I just wanted to share a lovely email from a Son-Rise Program mom… She’s recently found her inspiration again and it was so beautiful, I just had to share it…
“…sometimes when I’m playing, he is so deep in stimming that I feel like throwing up. 🙂 And on our last call you helped me understand my fear about having postponed my life and my career until Vuk ‘graduates’ from the Son-Rise Program (which in turn was making me very upset when I didn’t see progress)…
Our conversation made me decide that I will allow for thoughts about my career right away. On days when I felt unhappy I would feel so sorry for myself that I had made myself stop the lawyering and the career that was going well…blah blah…
But at the thought of going back to work I felt like I would throw up again 🙂 (Funny I never throw up for real – I guess only in my thoughts 😉
I realized that I was just trying to figure out how to keep a career that I started and that I really didn’t enjoy at all – but didn’t like to face the prospect of leaving it because I had put so much effort into it for years before.

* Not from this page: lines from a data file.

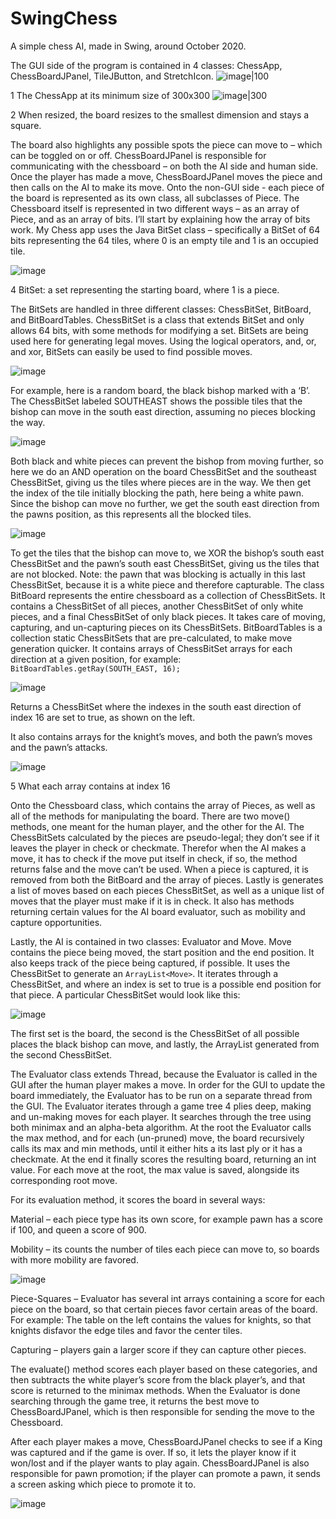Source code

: # SwingChess
A simple chess AI, made in Swing, around October 2020.

The GUI side of the program is contained in 4 classes: ChessApp, ChessBoardJPanel, TileJButton, and StretchIcon. 
 ![image|100](https://user-images.githubusercontent.com/112959298/207011449-8c1cbdb2-75e6-4568-a14b-a3d0f9e378c5.png)

1 The ChessApp at its minimum size of 300x300
 ![image|300](https://user-images.githubusercontent.com/112959298/207011480-254972ca-7012-4791-ae1b-4bf5896a9bd2.png)

2 When resized, the board resizes to the smallest dimension and stays a square.

The board also highlights any possible spots the piece can move to – which can be toggled on or off.
 ChessBoardJPanel is responsible for communicating with the chessboard – on both the AI side and human side. Once the player has made a move, ChessBoardJPanel moves the piece and then calls on the AI to make its move.
Onto the non-GUI side - each piece of the board is represented as its own class, all subclasses of Piece. The Chessboard itself is represented in two different ways – as an array of Piece, and as an array of bits. I’ll start by explaining how the array of bits work. My Chess app uses the Java BitSet class – specifically a BitSet of 64 bits representing the 64 tiles, where  0 is an empty tile and 1 is an occupied tile.

 ![image](https://user-images.githubusercontent.com/112959298/207011562-1a0a2d93-2541-4e6c-9048-3cbc17eaee60.png)

4 BitSet: a set representing the starting board, where 1 is a piece.

The BitSets are handled in three different classes: ChessBitSet, BitBoard, and BitBoardTables. ChessBitSet is a class that extends BitSet and only allows 64 bits, with some methods for modifying a set. BitSets are being used here for generating legal moves. Using the logical operators, and, or, and xor, BitSets can easily be used to find possible moves.

 ![image](https://user-images.githubusercontent.com/112959298/207011582-3c455c62-fb9c-4522-805a-6b3203c9afe0.png)

For example, here is a random board, the black bishop marked with a ‘B’. The ChessBitSet labeled SOUTHEAST shows the possible tiles that the bishop can move in the south east direction, assuming no pieces blocking the way.

 ![image](https://user-images.githubusercontent.com/112959298/207011596-faec9f4e-6f62-4f12-abc2-82fffa4396a2.png)

Both black and white pieces can prevent the bishop from moving further, so here we do an AND operation on the board ChessBitSet and the southeast ChessBitSet, giving us the tiles where pieces are in the way. We then get the index of the tile initially blocking the path, here being a white pawn. Since the bishop can move no further, we get the south east direction from the pawns position, as this represents all the blocked tiles.

 ![image](https://user-images.githubusercontent.com/112959298/207011627-8bdb7c38-aa19-4350-a930-33787326a397.png)

To get the tiles that the bishop can move to, we XOR the bishop’s south east ChessBitSet and the pawn’s south east ChessBitSet, giving us the tiles that are not blocked. Note: the pawn that was blocking is actually in this last ChessBitSet, because it is a white piece and therefore capturable.
The class BitBoard represents the entire chessboard as a collection of ChessBitSets. It contains a ChessBitSet of all pieces, another ChessBitSet of only white pieces, and a final ChessBitSet of only black pieces. It takes care of moving, capturing, and un-capturing pieces on its ChessBitSets.
BitBoardTables is a collection static ChessBitSets that are pre-calculated, to make move generation quicker. It contains arrays of ChessBitSet arrays for each direction at a given position, for example:
`BitBoardTables.getRay(SOUTH_EAST, 16);`

![image](https://user-images.githubusercontent.com/112959298/207011669-70d17dba-0986-4a86-a67f-9ea451e03856.png)

Returns a ChessBitSet where the indexes in the south east direction of index 16 are set to true, as shown on the left.

It also contains arrays for the knight’s moves, and both the pawn’s moves and the pawn’s attacks.

 ![image](https://user-images.githubusercontent.com/112959298/207011687-dbf20322-480d-4d63-8b40-91db2abf3cae.png)

5 What each array contains at index 16

Onto the Chessboard class, which contains the array of Pieces, as well as all of the methods for manipulating the board. There are two move() methods, one meant for the human player, and the other for the AI.  The ChessBitSets calculated by the pieces are pseudo-legal; they don’t see if it leaves the player in check or checkmate. Therefor when the AI makes a move, it has to check if the move put itself in check, if so, the method returns false and the move can’t be used. When a piece is captured, it is removed from both the BitBoard and the array of pieces. Lastly is generates a list of moves based on each pieces ChessBitSet, as well as a unique list of moves that the player must make if it is in check. It also has methods returning certain values for the AI board evaluator, such as mobility and capture opportunities. 

Lastly, the AI is contained in two classes: Evaluator and Move. Move contains the piece being moved, the start position and the end position. It also keeps track of the piece being captured, if possible. It uses the ChessBitSet to generate an `ArrayList<Move>`. It iterates through a ChessBitSet, and where an index is set to true is a possible end position for that piece. A particular ChessBitSet would look like this:

 ![image](https://user-images.githubusercontent.com/112959298/207011731-d1dbe1cd-8100-4ba5-ba51-09bf2963a481.png)

The first set is the board, the second is the ChessBitSet of all possible places the black bishop can move, and lastly, the ArrayList<Move> generated from the second ChessBitSet.

The Evaluator class extends Thread, because the Evaluator is called in the GUI after the human player makes a move. In order for the GUI to update the board immediately, the Evaluator has to be run on a separate thread from the GUI. The Evaluator iterates through a game tree 4 plies deep, making and un-making moves for each player. It searches through the tree using both minimax and an alpha-beta algorithm. At the root the Evaluator calls the max method, and for each (un-pruned) move, the board recursively calls its max and min methods, until it either hits a its last ply or it has a checkmate. At the end it finally scores the resulting board, returning an int value. For each move at the root, the max value is saved, alongside its corresponding root move. 

For its evaluation method, it scores the board in several ways: 

Material – each piece type has its own score, for example pawn has a score if 100, and queen a score of 900.

Mobility – its counts the number of tiles each piece can move to, so boards with more mobility are favored.

![image](https://user-images.githubusercontent.com/112959298/207011759-e99220e9-b743-4062-83a2-61df5e6732a0.png)

Piece-Squares – Evaluator has several int arrays containing a score for each piece on the board, so that certain pieces favor certain areas of the board. For example:
The table on the left contains the values for knights, so that knights disfavor the edge tiles and favor the center tiles.

Capturing – players gain a larger score if they can capture other pieces.

The evaluate() method scores each player based on these categories, and then subtracts the white player’s score from the black player’s, and that score is returned to the minimax methods. When the Evaluator is done searching through the game tree, it returns the best move to ChessBoardJPanel, which is then responsible for sending the move to the Chessboard.

After each player makes a move, ChessBoardJPanel checks to see if a King was captured and if the game is over. If so, it lets the player know if it won/lost and if the player wants to play again. ChessBoardJPanel is also responsible for pawn promotion; if the player can promote a pawn, it sends a screen asking which piece to promote it to.

 ![image](https://user-images.githubusercontent.com/112959298/207011791-2bf52d1c-74d1-44bb-b671-0fc3899d8e4f.png)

Then, I listened to the Optimal Self Trust CD and this just clenched my problem completely. It told me that I can live my life by following what I think is right (or simply do what I want) even though I don’t have a logical support for it. What a relief! So I have been trying this for a week or so now –
I don’t go to eat until I want to, and then I eat what I want.
I don’t play with my son when I think I should –
I play with him when I want to play with him.
And I DO go play with him!
(It used to be that I would feel like playing but then I would say “Oh no, I need to address this issue and make some kind of schedule in order to give myself comfort that I will not fail again in playing with him regularly…”) So in fact I would stop myself from doing what I want – because it wasn’t part of a logically prepared plan ??? Seems hilarious now.
SO, it appears that a lot of things in life WILL happen if you just do them when you WANT to do them.